**HOW TO COMPLETE THIS TASK**.
An exact copy of every entry is needed, without the pictures.

**DATA SUPPLIED**.

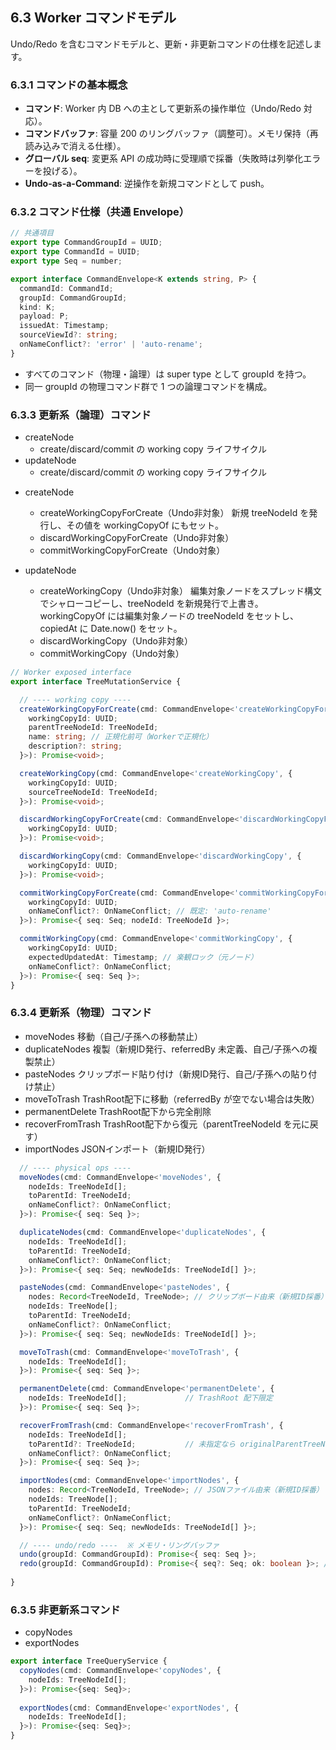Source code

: ## 6.3 Worker コマンドモデル

Undo/Redo を含むコマンドモデルと、更新・非更新コマンドの仕様を記述します。

### 6.3.1 コマンドの基本概念
- **コマンド**: Worker 内 DB への主として更新系の操作単位（Undo/Redo 対応）。
- **コマンドバッファ**: 容量 200 のリングバッファ（調整可）。メモリ保持（再読み込みで消える仕様）。
- **グローバル seq**: 変更系 API の成功時に受理順で採番（失敗時は列挙化エラーを投げる）。
- **Undo-as-a-Command**: 逆操作を新規コマンドとして push。

### 6.3.2 コマンド仕様（共通 Envelope）
```ts
// 共通項目
export type CommandGroupId = UUID;
export type CommandId = UUID;
export type Seq = number;

export interface CommandEnvelope<K extends string, P> {    
  commandId: CommandId;
  groupId: CommandGroupId;
  kind: K;
  payload: P;
  issuedAt: Timestamp;
  sourceViewId?: string;
  onNameConflict?: 'error' | 'auto-rename';
}
```

- すべてのコマンド（物理・論理）は super type として groupId を持つ。
- 同一 groupId の物理コマンド群で 1 つの論理コマンドを構成。

### 6.3.3 更新系（論理）コマンド
- createNode
  - create/discard/commit の working copy ライフサイクル
- updateNode
  - create/discard/commit の working copy ライフサイクル


* createNode
    * createWorkingCopyForCreate（Undo非対象）
      新規 treeNodeId を発行し、その値を workingCopyOf にもセット。
    * discardWorkingCopyForCreate（Undo非対象）
    * commitWorkingCopyForCreate（Undo対象）

* updateNode
    * createWorkingCopy（Undo非対象）
      編集対象ノードをスプレッド構文でシャローコピーし、treeNodeId を新規発行で上書き。
      workingCopyOf には編集対象ノードの treeNodeId をセットし、copiedAt に Date.now() をセット。
    * discardWorkingCopy（Undo非対象）
    * commitWorkingCopy（Undo対象）


```ts
// Worker exposed interface
export interface TreeMutationService {

  // ---- working copy ----
  createWorkingCopyForCreate(cmd: CommandEnvelope<'createWorkingCopyForCreate', {
    workingCopyId: UUID;
    parentTreeNodeId: TreeNodeId;
    name: string; // 正規化前可（Workerで正規化）
    description?: string;
  }>): Promise<void>;

  createWorkingCopy(cmd: CommandEnvelope<'createWorkingCopy', {
    workingCopyId: UUID;
    sourceTreeNodeId: TreeNodeId;
  }>): Promise<void>;

  discardWorkingCopyForCreate(cmd: CommandEnvelope<'discardWorkingCopyForCreate', {
    workingCopyId: UUID;
  }>): Promise<void>;

  discardWorkingCopy(cmd: CommandEnvelope<'discardWorkingCopy', {
    workingCopyId: UUID;
  }>): Promise<void>;

  commitWorkingCopyForCreate(cmd: CommandEnvelope<'commitWorkingCopyForCreate', {
    workingCopyId: UUID;
    onNameConflict?: OnNameConflict; // 既定: 'auto-rename'
  }>): Promise<{ seq: Seq; nodeId: TreeNodeId }>;

  commitWorkingCopy(cmd: CommandEnvelope<'commitWorkingCopy', {
    workingCopyId: UUID;
    expectedUpdatedAt: Timestamp; // 楽観ロック（元ノード）
    onNameConflict?: OnNameConflict;
  }>): Promise<{ seq: Seq }>;
}
```

### 6.3.4 更新系（物理）コマンド

* moveNodes
  移動（自己/子孫への移動禁止）
* duplicateNodes
  複製（新規ID発行、referredBy 未定義、自己/子孫への複製禁止）
* pasteNodes
  クリップボード貼り付け（新規ID発行、自己/子孫への貼り付け禁止）
* moveToTrash
  TrashRoot配下に移動（referredBy が空でない場合は失敗）
* permanentDelete
  TrashRoot配下から完全削除
* recoverFromTrash
  TrashRoot配下から復元（parentTreeNodeId を元に戻す）
* importNodes
  JSONインポート（新規ID発行）

```ts
  // ---- physical ops ----
  moveNodes(cmd: CommandEnvelope<'moveNodes', {
    nodeIds: TreeNodeId[];
    toParentId: TreeNodeId;
    onNameConflict?: OnNameConflict;
  }>): Promise<{ seq: Seq }>;

  duplicateNodes(cmd: CommandEnvelope<'duplicateNodes', {
    nodeIds: TreeNodeId[];
    toParentId: TreeNodeId;
    onNameConflict?: OnNameConflict;
  }>): Promise<{ seq: Seq; newNodeIds: TreeNodeId[] }>;

  pasteNodes(cmd: CommandEnvelope<'pasteNodes', {
    nodes: Record<TreeNodeId, TreeNode>; // クリップボード由来（新規ID採番）
    nodeIds: TreeNode[];
    toParentId: TreeNodeId;
    onNameConflict?: OnNameConflict;
  }>): Promise<{ seq: Seq; newNodeIds: TreeNodeId[] }>;

  moveToTrash(cmd: CommandEnvelope<'moveToTrash', {
    nodeIds: TreeNodeId[];
  }>): Promise<{ seq: Seq }>;

  permanentDelete(cmd: CommandEnvelope<'permanentDelete', {
    nodeIds: TreeNodeId[];             // TrashRoot 配下限定
  }>): Promise<{ seq: Seq }>;

  recoverFromTrash(cmd: CommandEnvelope<'recoverFromTrash', {
    nodeIds: TreeNodeId[];
    toParentId?: TreeNodeId;           // 未指定なら originalParentTreeNodeId
    onNameConflict?: OnNameConflict;
  }>): Promise<{ seq: Seq }>;

  importNodes(cmd: CommandEnvelope<'importNodes', {
    nodes: Record<TreeNodeId, TreeNode>; // JSONファイル由来（新規ID採番）
    nodeIds: TreeNode[];
    toParentId: TreeNodeId;
    onNameConflict?: OnNameConflict;
  }>): Promise<{ seq: Seq; newNodeIds: TreeNodeId[] }>;

  // ---- undo/redo ----  ※ メモリ・リングバッファ
  undo(groupId: CommandGroupId): Promise<{ seq: Seq }>;
  redo(groupId: CommandGroupId): Promise<{ seq?: Seq; ok: boolean }>; // 競合なら ok=false
  
}

```

### 6.3.5 非更新系コマンド

* copyNodes
* exportNodes

```ts
export interface TreeQueryService {
  copyNodes(cmd: CommandEnvelope<'copyNodes', {
    nodeIds: TreeNodeId[];
  }>): Promise<{seq: Seq}>;
  
  exportNodes(cmd: CommandEnvelope<'exportNodes', {
    nodeIds: TreeNodeId[];
  }>): Promise<{seq: Seq}>;
}
```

**RESPONSE FOR THIS EXERCISE**.
Source code

: ## 6.3 Worker コマンドモデル

Undo/Redo を含むコマンドモデルと、更新・非更新コマンドの仕様を記述します。

### 6.3.1 コマンドの基本概念
- **コマンド**: Worker 内 DB への主として更新系の操作単位（Undo/Redo 対応）。
- **コマンドバッファ**: 容量 200 のリングバッファ（調整可）。メモリ保持（再読み込みで消える仕様）。
- **グローバル seq**: 変更系 API の成功時に受理順で採番（失敗時は列挙化エラーを投げる）。
- **Undo-as-a-Command**: 逆操作を新規コマンドとして push。

### 6.3.2 コマンド仕様（共通 Envelope）
```ts
// 共通項目
export type CommandGroupId = UUID;
export type CommandId = UUID;
export type Seq = number;

export interface CommandEnvelope<K extends string, P> {    
  commandId: CommandId;
  groupId: CommandGroupId;
  kind: K;
  payload: P;
  issuedAt: Timestamp;
  sourceViewId?: string;
  onNameConflict?: 'error' | 'auto-rename';
}
```

- すべてのコマンド（物理・論理）は super type として groupId を持つ。
- 同一 groupId の物理コマンド群で 1 つの論理コマンドを構成。

### 6.3.3 更新系（論理）コマンド
- createNode
  - create/discard/commit の working copy ライフサイクル
- updateNode
  - create/discard/commit の working copy ライフサイクル


* createNode
    * createWorkingCopyForCreate（Undo非対象）
      新規 treeNodeId を発行し、その値を workingCopyOf にもセット。
    * discardWorkingCopyForCreate（Undo非対象）
    * commitWorkingCopyForCreate（Undo対象）

* updateNode
    * createWorkingCopy（Undo非対象）
      編集対象ノードをスプレッド構文でシャローコピーし、treeNodeId を新規発行で上書き。
      workingCopyOf には編集対象ノードの treeNodeId をセットし、copiedAt に Date.now() をセット。
    * discardWorkingCopy（Undo非対象）
    * commitWorkingCopy（Undo対象）


```ts
// Worker exposed interface
export interface TreeMutationService {

  // ---- working copy ----
  createWorkingCopyForCreate(cmd: CommandEnvelope<'createWorkingCopyForCreate', {
    workingCopyId: UUID;
    parentTreeNodeId: TreeNodeId;
    name: string; // 正規化前可（Workerで正規化）
    description?: string;
  }>): Promise<void>;

  createWorkingCopy(cmd: CommandEnvelope<'createWorkingCopy', {
    workingCopyId: UUID;
    sourceTreeNodeId: TreeNodeId;
  }>): Promise<void>;

  discardWorkingCopyForCreate(cmd: CommandEnvelope<'discardWorkingCopyForCreate', {
    workingCopyId: UUID;
  }>): Promise<void>;

  discardWorkingCopy(cmd: CommandEnvelope<'discardWorkingCopy', {
    workingCopyId: UUID;
  }>): Promise<void>;

  commitWorkingCopyForCreate(cmd: CommandEnvelope<'commitWorkingCopyForCreate', {
    workingCopyId: UUID;
    onNameConflict?: OnNameConflict; // 既定: 'auto-rename'
  }>): Promise<{ seq: Seq; nodeId: TreeNodeId }>;

  commitWorkingCopy(cmd: CommandEnvelope<'commitWorkingCopy', {
    workingCopyId: UUID;
    expectedUpdatedAt: Timestamp; // 楽観ロック（元ノード）
    onNameConflict?: OnNameConflict;
  }>): Promise<{ seq: Seq }>;
}
```

### 6.3.4 更新系（物理）コマンド

* moveNodes
  移動（自己/子孫への移動禁止）
* duplicateNodes
  複製（新規ID発行、referredBy 未定義、自己/子孫への複製禁止）
* pasteNodes
  クリップボード貼り付け（新規ID発行、自己/子孫への貼り付け禁止）
* moveToTrash
  TrashRoot配下に移動（referredBy が空でない場合は失敗）
* permanentDelete
  TrashRoot配下から完全削除
* recoverFromTrash
  TrashRoot配下から復元（parentTreeNodeId を元に戻す）
* importNodes
  JSONインポート（新規ID発行）

```ts
  // ---- physical ops ----
  moveNodes(cmd: CommandEnvelope<'moveNodes', {
    nodeIds: TreeNodeId[];
    toParentId: TreeNodeId;
    onNameConflict?: OnNameConflict;
  }>): Promise<{ seq: Seq }>;

  duplicateNodes(cmd: CommandEnvelope<'duplicateNodes', {
    nodeIds: TreeNodeId[];
    toParentId: TreeNodeId;
    onNameConflict?: OnNameConflict;
  }>): Promise<{ seq: Seq; newNodeIds: TreeNodeId[] }>;

  pasteNodes(cmd: CommandEnvelope<'pasteNodes', {
    nodes: Record<TreeNodeId, TreeNode>; // クリップボード由来（新規ID採番）
    nodeIds: TreeNode[];
    toParentId: TreeNodeId;
    onNameConflict?: OnNameConflict;
  }>): Promise<{ seq: Seq; newNodeIds: TreeNodeId[] }>;

  moveToTrash(cmd: CommandEnvelope<'moveToTrash', {
    nodeIds: TreeNodeId[];
  }>): Promise<{ seq: Seq }>;

  permanentDelete(cmd: CommandEnvelope<'permanentDelete', {
    nodeIds: TreeNodeId[];             // TrashRoot 配下限定
  }>): Promise<{ seq: Seq }>;

  recoverFromTrash(cmd: CommandEnvelope<'recoverFromTrash', {
    nodeIds: TreeNodeId[];
    toParentId?: TreeNodeId;           // 未指定なら originalParentTreeNodeId
    onNameConflict?: OnNameConflict;
  }>): Promise<{ seq: Seq }>;

  importNodes(cmd: CommandEnvelope<'importNodes', {
    nodes: Record<TreeNodeId, TreeNode>; // JSONファイル由来（新規ID採番）
    nodeIds: TreeNode[];
    toParentId: TreeNodeId;
    onNameConflict?: OnNameConflict;
  }>): Promise<{ seq: Seq; newNodeIds: TreeNodeId[] }>;

  // ---- undo/redo ----  ※ メモリ・リングバッファ
  undo(groupId: CommandGroupId): Promise<{ seq: Seq }>;
  redo(groupId: CommandGroupId): Promise<{ seq?: Seq; ok: boolean }>; // 競合なら ok=false
  
}

```

### 6.3.5 非更新系コマンド

* copyNodes
* exportNodes

```ts
export interface TreeQueryService {
  copyNodes(cmd: CommandEnvelope<'copyNodes', {
    nodeIds: TreeNodeId[];
  }>): Promise<{seq: Seq}>;
  
  exportNodes(cmd: CommandEnvelope<'exportNodes', {
    nodeIds: TreeNodeId[];
  }>): Promise<{seq: Seq}>;
}
```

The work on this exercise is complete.